▸ Problem to solve
If a line in the entries contains the word "with", list it.

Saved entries
|---|
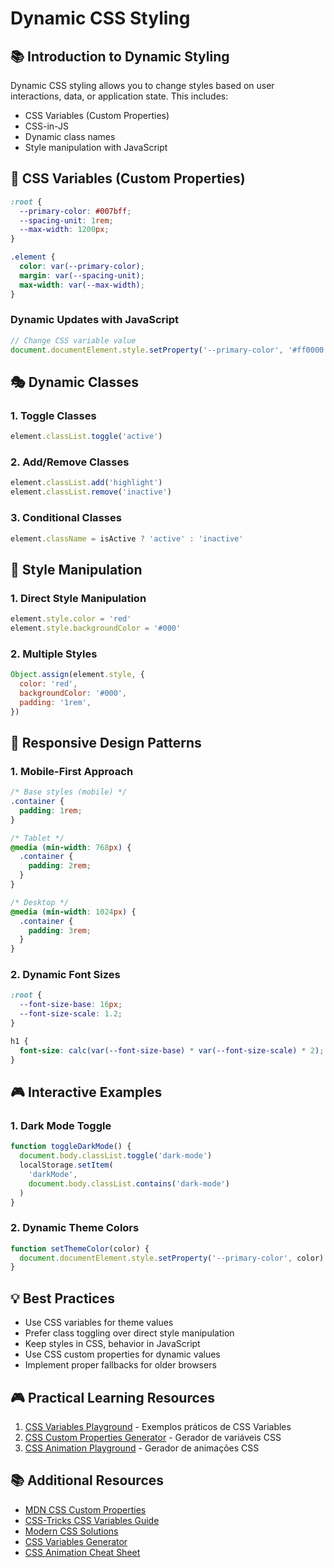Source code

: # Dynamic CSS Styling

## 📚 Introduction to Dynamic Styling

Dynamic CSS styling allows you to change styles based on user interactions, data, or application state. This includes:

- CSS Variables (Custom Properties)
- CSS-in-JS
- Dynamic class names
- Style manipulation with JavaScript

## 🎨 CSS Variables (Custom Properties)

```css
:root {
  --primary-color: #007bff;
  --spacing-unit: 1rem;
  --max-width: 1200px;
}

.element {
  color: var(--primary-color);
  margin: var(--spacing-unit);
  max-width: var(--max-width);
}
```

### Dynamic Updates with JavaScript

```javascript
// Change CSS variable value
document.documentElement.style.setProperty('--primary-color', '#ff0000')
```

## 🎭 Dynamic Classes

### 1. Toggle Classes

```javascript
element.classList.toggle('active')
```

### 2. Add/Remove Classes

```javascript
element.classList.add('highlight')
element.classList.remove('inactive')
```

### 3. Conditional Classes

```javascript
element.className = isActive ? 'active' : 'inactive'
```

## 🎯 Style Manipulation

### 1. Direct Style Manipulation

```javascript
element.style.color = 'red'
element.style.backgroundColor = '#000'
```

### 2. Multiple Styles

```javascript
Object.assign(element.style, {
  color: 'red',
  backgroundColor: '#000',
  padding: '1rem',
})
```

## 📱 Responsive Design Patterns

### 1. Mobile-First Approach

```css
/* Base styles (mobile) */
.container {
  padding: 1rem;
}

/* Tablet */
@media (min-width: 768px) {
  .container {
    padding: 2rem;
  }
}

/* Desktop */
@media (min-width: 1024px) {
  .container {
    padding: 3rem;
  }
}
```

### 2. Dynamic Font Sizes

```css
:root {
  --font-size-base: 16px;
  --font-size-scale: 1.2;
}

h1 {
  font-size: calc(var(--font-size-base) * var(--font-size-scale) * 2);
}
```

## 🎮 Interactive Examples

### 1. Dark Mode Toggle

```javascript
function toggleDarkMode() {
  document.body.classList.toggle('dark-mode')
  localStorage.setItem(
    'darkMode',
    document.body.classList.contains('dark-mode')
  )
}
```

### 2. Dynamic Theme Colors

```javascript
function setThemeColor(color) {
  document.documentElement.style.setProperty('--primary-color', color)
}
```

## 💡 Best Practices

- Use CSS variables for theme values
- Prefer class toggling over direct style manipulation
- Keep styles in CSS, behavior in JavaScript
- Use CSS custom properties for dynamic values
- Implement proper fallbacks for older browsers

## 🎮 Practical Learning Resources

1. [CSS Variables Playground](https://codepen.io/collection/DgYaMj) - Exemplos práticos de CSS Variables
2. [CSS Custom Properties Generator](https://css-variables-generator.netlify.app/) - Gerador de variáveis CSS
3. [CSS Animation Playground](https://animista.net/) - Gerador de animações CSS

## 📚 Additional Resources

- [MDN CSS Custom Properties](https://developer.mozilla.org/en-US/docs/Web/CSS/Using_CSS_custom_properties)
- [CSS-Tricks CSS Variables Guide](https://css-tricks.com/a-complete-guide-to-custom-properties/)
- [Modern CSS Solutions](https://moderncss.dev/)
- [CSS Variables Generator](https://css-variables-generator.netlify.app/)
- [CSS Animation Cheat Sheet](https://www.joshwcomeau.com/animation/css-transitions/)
|---|
▸ Solution to this problem
- Style manipulation with JavaScript
### Dynamic Updates with JavaScript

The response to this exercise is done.